[Requirement] The word "item" occurs in some lines of the data. Return each such line.

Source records
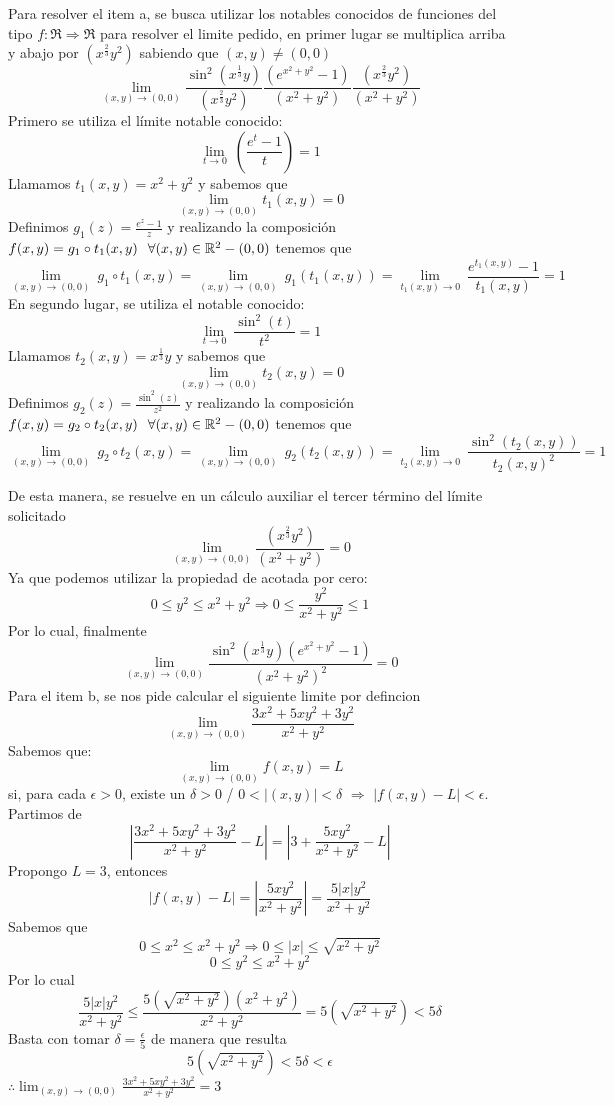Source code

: \begin{solution}
    Para resolver el item a, se busca utilizar los notables conocidos de funciones del tipo $f:\Re\Rightarrow\Re$ para resolver el limite pedido, en primer lugar se multiplica arriba y abajo por $(x^{\frac{2}{3}}y^2)$ sabiendo que $(x,y)\neq(0,0)$
    \[
        \lim_{(x,y)\to(0,0)} \frac{\sin^2{(x^{\frac{1}{3}}y)}}{(x^{\frac{2}{3}}y^2)}\frac{(e^{x^2+y^2}-1)}{(x^2+y^2)}\frac{(x^{\frac{2}{3}}y^2)}{(x^2+y^2)}
    \]
Primero se utiliza el límite notable conocido:    
\[
        \lim_{t\to 0} \
        (\frac{e^{t}-1}{t})=1
    \]
    Llamamos  $t_1(x,y)=x^{2}+y^{2}$ y sabemos que 
   \[
        \lim_{(x,y)\to(0,0)} t_1(x,y)=0
    \]
    Definimos $g_1(z)=\frac{e^{z}-1}{z} $ y realizando la composición $f(x,y)=g_1\circ t_1(x,y) \hspace{0.25cm}\forall (x,y)\in \mathbb{R}^ 2 -(0,0)$ tenemos que
\[
        \lim_{(x,y)\to (0,0)} \
        g_1\circ t_1(x,y)=\lim_{(x,y)\to (0,0)} \
        g_1(t_1(x,y))=\lim_{t_1(x,y)\to 0} \
        \frac{e^{t_1(x,y)}-1}{t_1(x,y)}=1
    \]
En segundo lugar, se utiliza el notable conocido: 
\[
        \lim_{t\to 0} \
        \frac{\sin^2{(t)}}{t^2}=1
 \]
  Llamamos  $t_2(x,y)=x^{\frac{1}{3}}y$ y sabemos que 
   \[
        \lim_{(x,y)\to(0,0)} t_2(x,y)=0
    \]
    Definimos $g_2(z)=\frac{\sin^2{(z)}}{z^2} $ y realizando la composición $f(x,y)=g_2\circ t_2(x,y) \hspace{0.25cm}\forall (x,y)\in \mathbb{R}^ 2 -(0,0)$ tenemos que
\[
        \lim_{(x,y)\to (0,0)} \
        g_2\circ t_2(x,y)=\lim_{(x,y)\to (0,0)} \
        g_2(t_2(x,y))=\lim_{t_2(x,y)\to 0} \
        \frac{\sin^2{(t_2(x,y))}}{t_2(x,y)^2}=1
    \]

    De esta manera, se resuelve en un cálculo auxiliar el tercer término del límite solicitado
\[
        \lim_{(x,y)\to(0,0)} \frac{(x^{\frac{2}{3}}y^2)}{(x^2+y^2)}=0
    \]
Ya que podemos utilizar la propiedad de acotada por cero:
\[
        0\le y^2\le x^2+y^2    \Rightarrow   0\le \frac{y^2}{x^2+y^2}\le 1
    \]
Por lo cual, finalmente
\[
        \lim_{(x,y)\to(0,0)} \frac{\sin^2{(x^{\frac{1}{3}}y)}(e^{x^2+y^2}-1)}{(x^2+y^2)^2}=0
    \]
\newpage
Para el item b, se nos pide calcular el siguiente limite por defincion
\[
        \lim_{(x,y)\to(0,0)} \frac{3x^2+5xy^2+3y^2}{x^2+y^2}
    \]
Sabemos que:
\[
\lim_{(x,y) \to (0,0)} f(x,y) = L
\]
si, para cada \( \epsilon > 0 \), existe un \( \delta > 0 \) / \( 0 < |(x,y)| < \delta \) $\Rightarrow$ \( |f(x,y) - L| < \epsilon \).
Partimos de 
\[
|\frac{3x^2+5xy^2+3y^2}{x^2+y^2}-L|=|3+\frac{5xy^2}{x^2+y^2}-L|
\]
Propongo $L=3$, entonces
\[
|f(x,y) - L|=|\frac{5xy^2}{x^2+y^2}|=\frac{5|x|y^2}{x^2+y^2}
\]
Sabemos que 
\[
0\le x^2\le x^2+y^2 \Rightarrow 0\le |x|\le \sqrt{x^2+y^2 }
\]
\[
0\le y^2\le x^2+y^2
\]
Por lo cual
\[
\frac{5|x|y^2}{x^2+y^2} \le \frac{5(\sqrt{x^2+y^2})(x^2+y^2)}{x^2+y^2}=5(\sqrt{x^2+y^2})<5\delta
\]
Basta con tomar $\delta=\frac{\epsilon}{5}$ de manera que resulta
\[
5(\sqrt{x^2+y^2})<5\delta<\epsilon
\]
$\therefore  \lim_{(x,y)\to(0,0)} \frac{3x^2+5xy^2+3y^2}{x^2+y^2}=3$ 
\end{solution}
\newpage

[Exercise response]
    Para resolver el item a, se busca utilizar los notables conocidos de funciones del tipo $f:\Re\Rightarrow\Re$ para resolver el limite pedido, en primer lugar se multiplica arriba y abajo por $(x^{\frac{2}{3}}y^2)$ sabiendo que $(x,y)\neq(0,0)$
Para el item b, se nos pide calcular el siguiente limite por defincion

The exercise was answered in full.